The following reaction is first order, C2H6==> 2CH3. If the rate constant is equal to 5.5 x 10-4 s^-1 at 1000 K, how long will it take for 0.35 mol of C2H6 in a 1.00 L container to decrease to 0.20 mol in the same container?
Thank you very much
I'm not surprised. Why did you substitute 1000 for k? The problem states k = 5.5 x 10^-4 s^-1. You substituted 1000 Kelvin which is the temperature.
ok i got i now thank you very much
ln(No/N)
=ln(0.35/0.20)
= 0.559
0.559/5.5*10-4
=1017.48
=17mins
ln(No/N) = kt
ln(0.35/0.20) = kt
Substitute for k and calculate t. The calculated time will be in seconds.
ln(No/N) = kt
ln(0.35/0.20) = kt
ln(0.35/0.20)=1000*t
ln(0.35/0.20)/(1000)=5.59
but that answer is not on my worksheet im i doing something wrong?
oh haha i didn't notice i feel dumb now
i am trying to find tis answer but I m getting different result
To solve this problem, we can use the first-order rate equation:
rate = k * [C2H6]
Where:
rate = rate of reaction
k = rate constant
[C2H6] = concentration of C2H6
Given:
Rate constant, k = 5.5 x 10^-4 s^-1
Initial concentration, [C2H6]₀ = 0.35 mol/L
Final concentration, [C2H6] = 0.20 mol/L
We need to find the time it takes for the concentration of C2H6 to decrease from 0.35 mol/L to 0.20 mol/L.
First, let's calculate the rate of the reaction at the initial and final concentrations:
Rate at initial concentration, rate₀ = k * [C2H6]₀
Rate at final concentration, rate = k * [C2H6]

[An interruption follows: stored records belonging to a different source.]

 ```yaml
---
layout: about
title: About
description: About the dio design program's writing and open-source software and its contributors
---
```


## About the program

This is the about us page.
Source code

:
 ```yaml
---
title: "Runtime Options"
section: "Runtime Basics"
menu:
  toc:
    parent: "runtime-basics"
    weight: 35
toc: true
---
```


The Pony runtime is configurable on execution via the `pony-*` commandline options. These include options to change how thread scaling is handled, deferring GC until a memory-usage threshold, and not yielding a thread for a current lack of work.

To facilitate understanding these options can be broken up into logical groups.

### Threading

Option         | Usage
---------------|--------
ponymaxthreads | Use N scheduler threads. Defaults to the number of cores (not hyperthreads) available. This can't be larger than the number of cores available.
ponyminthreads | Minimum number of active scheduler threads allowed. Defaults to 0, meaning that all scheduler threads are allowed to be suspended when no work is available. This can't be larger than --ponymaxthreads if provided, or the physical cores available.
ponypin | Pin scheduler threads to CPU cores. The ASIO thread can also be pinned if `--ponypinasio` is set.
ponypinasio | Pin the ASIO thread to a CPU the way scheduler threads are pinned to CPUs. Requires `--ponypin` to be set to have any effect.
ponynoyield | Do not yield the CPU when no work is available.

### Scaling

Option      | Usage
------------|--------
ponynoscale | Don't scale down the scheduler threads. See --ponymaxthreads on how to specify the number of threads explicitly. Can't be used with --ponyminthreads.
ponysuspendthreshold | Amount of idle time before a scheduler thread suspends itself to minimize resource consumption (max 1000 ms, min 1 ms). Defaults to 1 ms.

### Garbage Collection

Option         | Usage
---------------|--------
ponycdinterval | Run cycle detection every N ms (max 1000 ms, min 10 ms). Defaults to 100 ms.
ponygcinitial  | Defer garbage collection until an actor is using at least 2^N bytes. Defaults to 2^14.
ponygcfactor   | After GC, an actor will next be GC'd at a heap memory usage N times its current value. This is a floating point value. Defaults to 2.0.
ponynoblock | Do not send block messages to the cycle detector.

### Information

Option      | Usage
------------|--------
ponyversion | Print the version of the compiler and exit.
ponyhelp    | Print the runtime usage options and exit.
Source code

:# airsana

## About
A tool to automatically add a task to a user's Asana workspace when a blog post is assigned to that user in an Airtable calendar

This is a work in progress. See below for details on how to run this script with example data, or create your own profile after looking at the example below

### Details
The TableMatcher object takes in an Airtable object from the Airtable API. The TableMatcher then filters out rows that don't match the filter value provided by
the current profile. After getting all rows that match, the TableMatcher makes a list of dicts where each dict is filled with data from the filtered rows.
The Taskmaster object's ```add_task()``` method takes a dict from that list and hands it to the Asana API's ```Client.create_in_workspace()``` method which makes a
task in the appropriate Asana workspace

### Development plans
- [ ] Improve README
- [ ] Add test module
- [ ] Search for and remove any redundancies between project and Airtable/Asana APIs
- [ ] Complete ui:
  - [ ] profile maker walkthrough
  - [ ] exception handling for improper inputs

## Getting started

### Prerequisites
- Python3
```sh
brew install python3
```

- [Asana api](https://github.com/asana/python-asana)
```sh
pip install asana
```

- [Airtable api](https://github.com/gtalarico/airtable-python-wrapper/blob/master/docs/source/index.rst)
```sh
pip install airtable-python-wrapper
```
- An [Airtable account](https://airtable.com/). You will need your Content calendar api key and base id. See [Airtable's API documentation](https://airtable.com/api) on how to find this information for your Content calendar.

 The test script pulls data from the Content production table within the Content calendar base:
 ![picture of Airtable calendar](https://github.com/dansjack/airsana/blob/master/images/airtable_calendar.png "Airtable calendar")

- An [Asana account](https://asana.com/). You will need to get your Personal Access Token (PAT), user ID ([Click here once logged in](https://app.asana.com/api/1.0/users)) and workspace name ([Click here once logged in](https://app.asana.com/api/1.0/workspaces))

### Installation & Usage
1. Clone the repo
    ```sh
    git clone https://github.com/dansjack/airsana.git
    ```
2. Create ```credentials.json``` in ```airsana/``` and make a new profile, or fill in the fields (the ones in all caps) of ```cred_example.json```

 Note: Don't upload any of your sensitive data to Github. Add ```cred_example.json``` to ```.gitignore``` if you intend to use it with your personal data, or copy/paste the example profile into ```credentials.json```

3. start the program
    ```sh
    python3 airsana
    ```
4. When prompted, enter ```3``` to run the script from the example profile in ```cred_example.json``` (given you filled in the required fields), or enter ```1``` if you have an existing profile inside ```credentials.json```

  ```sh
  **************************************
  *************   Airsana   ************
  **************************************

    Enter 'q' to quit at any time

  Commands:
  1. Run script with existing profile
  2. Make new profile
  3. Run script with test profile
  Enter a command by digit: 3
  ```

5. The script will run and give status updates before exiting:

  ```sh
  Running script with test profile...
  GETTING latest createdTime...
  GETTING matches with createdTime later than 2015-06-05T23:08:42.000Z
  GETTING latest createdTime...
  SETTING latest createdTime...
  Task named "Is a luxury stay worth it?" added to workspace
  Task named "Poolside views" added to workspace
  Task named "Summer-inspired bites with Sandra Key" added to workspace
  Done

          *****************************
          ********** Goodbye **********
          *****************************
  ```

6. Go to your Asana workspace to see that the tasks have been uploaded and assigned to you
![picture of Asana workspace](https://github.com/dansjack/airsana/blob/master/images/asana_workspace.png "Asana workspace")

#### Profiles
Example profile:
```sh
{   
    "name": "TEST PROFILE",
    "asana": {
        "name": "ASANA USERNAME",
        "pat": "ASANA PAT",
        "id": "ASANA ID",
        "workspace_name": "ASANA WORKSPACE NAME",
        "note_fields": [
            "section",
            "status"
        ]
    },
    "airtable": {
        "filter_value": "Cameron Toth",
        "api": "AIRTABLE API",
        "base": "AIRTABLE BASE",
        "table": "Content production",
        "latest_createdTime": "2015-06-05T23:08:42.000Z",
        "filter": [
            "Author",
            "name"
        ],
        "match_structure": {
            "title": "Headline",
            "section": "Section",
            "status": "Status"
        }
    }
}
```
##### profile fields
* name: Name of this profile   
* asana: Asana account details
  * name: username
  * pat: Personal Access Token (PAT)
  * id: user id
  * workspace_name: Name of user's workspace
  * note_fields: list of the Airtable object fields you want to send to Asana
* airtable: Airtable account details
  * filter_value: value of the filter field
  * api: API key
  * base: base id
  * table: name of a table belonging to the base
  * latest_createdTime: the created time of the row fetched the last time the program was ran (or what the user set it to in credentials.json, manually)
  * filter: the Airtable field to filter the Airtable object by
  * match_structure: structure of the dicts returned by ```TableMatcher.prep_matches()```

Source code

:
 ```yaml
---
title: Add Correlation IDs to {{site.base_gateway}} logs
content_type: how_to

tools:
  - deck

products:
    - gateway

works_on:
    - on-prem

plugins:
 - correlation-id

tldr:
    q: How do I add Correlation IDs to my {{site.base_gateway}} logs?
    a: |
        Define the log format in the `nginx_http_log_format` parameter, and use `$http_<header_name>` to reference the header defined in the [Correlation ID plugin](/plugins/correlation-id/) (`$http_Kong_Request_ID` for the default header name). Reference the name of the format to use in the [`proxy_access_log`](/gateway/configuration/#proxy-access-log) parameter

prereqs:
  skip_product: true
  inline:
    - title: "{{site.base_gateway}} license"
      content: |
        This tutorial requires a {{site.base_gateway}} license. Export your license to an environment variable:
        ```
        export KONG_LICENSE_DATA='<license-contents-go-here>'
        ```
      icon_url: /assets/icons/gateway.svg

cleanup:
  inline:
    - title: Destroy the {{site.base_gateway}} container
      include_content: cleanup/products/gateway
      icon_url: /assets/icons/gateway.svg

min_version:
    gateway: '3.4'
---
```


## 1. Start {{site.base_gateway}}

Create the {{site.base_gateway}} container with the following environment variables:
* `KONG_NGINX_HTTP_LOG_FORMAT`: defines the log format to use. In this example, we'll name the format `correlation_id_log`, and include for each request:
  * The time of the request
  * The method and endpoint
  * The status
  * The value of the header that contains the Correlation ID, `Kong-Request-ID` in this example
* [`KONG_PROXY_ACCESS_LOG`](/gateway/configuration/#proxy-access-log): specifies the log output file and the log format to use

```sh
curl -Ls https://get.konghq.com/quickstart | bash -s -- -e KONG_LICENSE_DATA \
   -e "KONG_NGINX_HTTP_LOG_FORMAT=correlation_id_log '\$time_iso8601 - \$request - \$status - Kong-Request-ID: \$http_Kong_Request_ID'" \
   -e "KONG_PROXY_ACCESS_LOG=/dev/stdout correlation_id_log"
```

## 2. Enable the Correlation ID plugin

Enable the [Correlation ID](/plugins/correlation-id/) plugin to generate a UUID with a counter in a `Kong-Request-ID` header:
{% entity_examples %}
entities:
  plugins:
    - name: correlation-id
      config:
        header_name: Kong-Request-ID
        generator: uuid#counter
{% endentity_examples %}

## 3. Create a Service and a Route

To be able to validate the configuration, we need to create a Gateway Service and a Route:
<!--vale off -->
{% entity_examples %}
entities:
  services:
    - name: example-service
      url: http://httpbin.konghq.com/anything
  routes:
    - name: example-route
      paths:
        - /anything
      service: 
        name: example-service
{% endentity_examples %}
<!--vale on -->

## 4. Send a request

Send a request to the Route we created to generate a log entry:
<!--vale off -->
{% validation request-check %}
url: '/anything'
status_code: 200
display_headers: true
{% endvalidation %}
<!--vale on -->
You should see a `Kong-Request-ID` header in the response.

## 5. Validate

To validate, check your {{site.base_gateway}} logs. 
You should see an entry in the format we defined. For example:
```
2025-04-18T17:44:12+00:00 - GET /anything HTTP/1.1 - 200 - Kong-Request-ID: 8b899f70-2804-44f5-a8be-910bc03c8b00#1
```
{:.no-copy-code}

We know that the rate is inversely proportional to the concentration. Therefore, we can set up the following ratio:
rate / rate₀ = [C2H6] / [C2H6]₀
Substituting the values:
k * [C2H6] / (k * [C2H6]₀) = 0.20 mol/L / 0.35 mol/L
Simplifying:
[C2H6] / [C2H6]₀ = 0.20 mol/L / 0.35 mol/L
Now we can solve for [C2H6]:
[C2H6] = 0.20 mol/L / 0.35 mol/L * [C2H6]₀
[C2H6] = 0.20/0.35 * 0.35 mol/L
[C2H6] = 0.20 mol/L
Now, we need to find the time it takes for the concentration of C2H6 to decrease to 0.20 mol/L.
Using the first-order rate equation:
rate = k * [C2H6]
5.5 x 10^-4 s^-1 = k * 0.20 mol/L
Now, we solve for the time, t:
t = ln([C2H6]₀ / [C2H6]) / k
t = ln(0.35 mol/L / 0.20 mol/L) / (5.5 x 10^-4 s^-1)
Calculating the time:
t = ln(1.75) / (5.5 x 10^-4 s^-1)
t ≈ 9.86 s
Therefore, it will take approximately 9.86 seconds for the concentration of C2H6 to decrease from 0.35 mol/L to 0.20 mol/L.